Chalnoth said:
3DMark is a terrible benchmark. It tries far too much to be a game benchmark, but the goals are entirely different from a real game. This makes it irrelevant as a benchmark of performance within games.
Of course its goals are different - its a benchmark, not a game.
What's your point?
It is still relevant to critisize the instances where it doesn't use optimally efficient code
because it invites/simplifies cheating. But it doesn't otherwise make the data any more or less relevant. Which ties into....
A good synthetic benchmark is one that tests specific aspects of a video card.
I'm sorry to be blunt, but this statement is complete and utter nonsense.
The quality of a benchmark is directly tied to how feasible it is to apply its results to predicting application performance.
That the benchmark is synthetic simply doesn't enter into it, other than that it can be designed not to use very specific rendering tricks that you could predict would introduce corresponding bias in the results. That's an
advantage of synthetic benchmarks mimicking real applications.
Take SPEC (int/fpu) as an example. The benchmark codes are selected to be representative for the application space to be modeled, to have reasonable memory access characteristics et cetera. The care with which the SPEC suite is constructed makes it as good a predictor as is possible for its target application space. Pretty much unarguably better than just about any real application(s) except of course if you can benchmark exactly the ones you are interested in with exactly the same parameters that you will use for production runs. Generally not a realistic option these days. (Yes, the SPEC codes have their origin in actual problems. Doesn't make the suite any less artificially constructed. Constructed=better, if done well.)
Testing specific aspects is possible, but the problem of going from the data points to a prediction about application performance becomes difficult or impossible. Difficult but doable for developers - impossible for consumers/reviewers who do not know the exact specifics of how the games are coded.

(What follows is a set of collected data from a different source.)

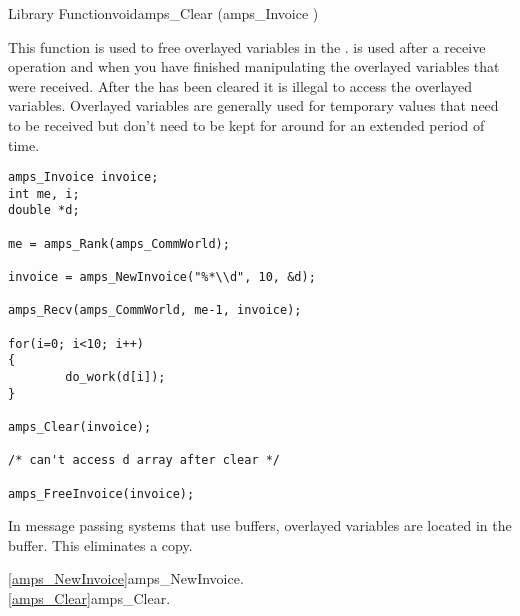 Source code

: 
\begin{deftypefn}{Library Function}{void}{amps\_Clear}
(amps_Invoice )

\DESCRIPTION

This function is used to free overlayed variables in the
.   is used after a receive operation
and when you have finished manipulating the overlayed variables that
were received.  After the  has been cleared it is illegal
to access the overlayed variables.  Overlayed variables are generally
used for temporary values that need to be received but don't need to
be kept for around for an extended period of time.

\EXAMPLE
\begin{display}\begin{verbatim}
amps_Invoice invoice;
int me, i;
double *d;

me = amps_Rank(amps_CommWorld);

invoice = amps_NewInvoice("%*\\d", 10, &d);

amps_Recv(amps_CommWorld, me-1, invoice);

for(i=0; i<10; i++)
{
        do_work(d[i]);
}

amps_Clear(invoice);

/* can't access d array after clear */

amps_FreeInvoice(invoice);
\end{verbatim}\end{display}

\NOTES

In message passing systems that use buffers, overlayed variables are
located in the buffer.  This eliminates a copy.

\SEEALSO
\vref{amps_NewInvoice}{amps\_NewInvoice}. \\
\vref{amps_Clear}{amps\_Clear}. \\

\end{deftypefn}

There has been one very important exception to this and that is the parameter that is measured as "fillrate" in the 3DMark tests. I did some lightweight multivariate statistical analysis three years ago which indicated that out of all the synthetic tests 3DMark used, the fillrate numbers were the only ones that correlated with games performance at all. The rest were deep in the noise. The domination of fillrate for games was also the reason that all those pages that reviewers filled with performance graphs looked remarkably similar - they were effectively showing fillrate graphs over and over and over again. They might as well have run Q3 at high resolution (to measure effective fillrates) and low resolution (to be able to factor out the host system performance) and be done with it.
The 3DMark score does not do this, and the specific tests that 3DMark does offer are pretty narrow in scope, and thus not very useful.
They never were useful, apart from fillrate. Interesting - yes, useful - no. They were always there to satisfy curiosity, basically.
Again, subsystem measurement requires a subsequent synthesis step in order to be able to make application predictions. Which is nigh on impossible to do if you don't have the code in front of your eyes, and not particularly trivial even then.
Benchmarking, when done for utilitarian purposes rather than to alleviate boredom, is all about prediction. Judging by what little data we have available to us, this task will get somewhat more difficult in the future because fillrate might not be the one overwhelming factor. This does not in any way imply that synthetic benchmarking is worse off than application benchmarking. Look at the datapoints in that ugly little benchmarking paper that came out of ATI - does it look as if one application would be a particularly good descriptor of the DX9 group? The approach taken both by SPEC and FutureMark - to include tests that are representative of different application behaviour, and then weighing the results to a final score while still requiring that individual subresults be published, is very reasonable. You might quibble with the weighting scheme. You might argue that the precision in the predictions made possible is not good enough for the problem you want to adress (this may well be true!). But the approach is sound, and is as good as anyone has been able to come up with in the area of general purpose benchmarking tools so far.
PS. Going away over Christmas in less than an hour, or so my wife tells me.
Be well, all of you.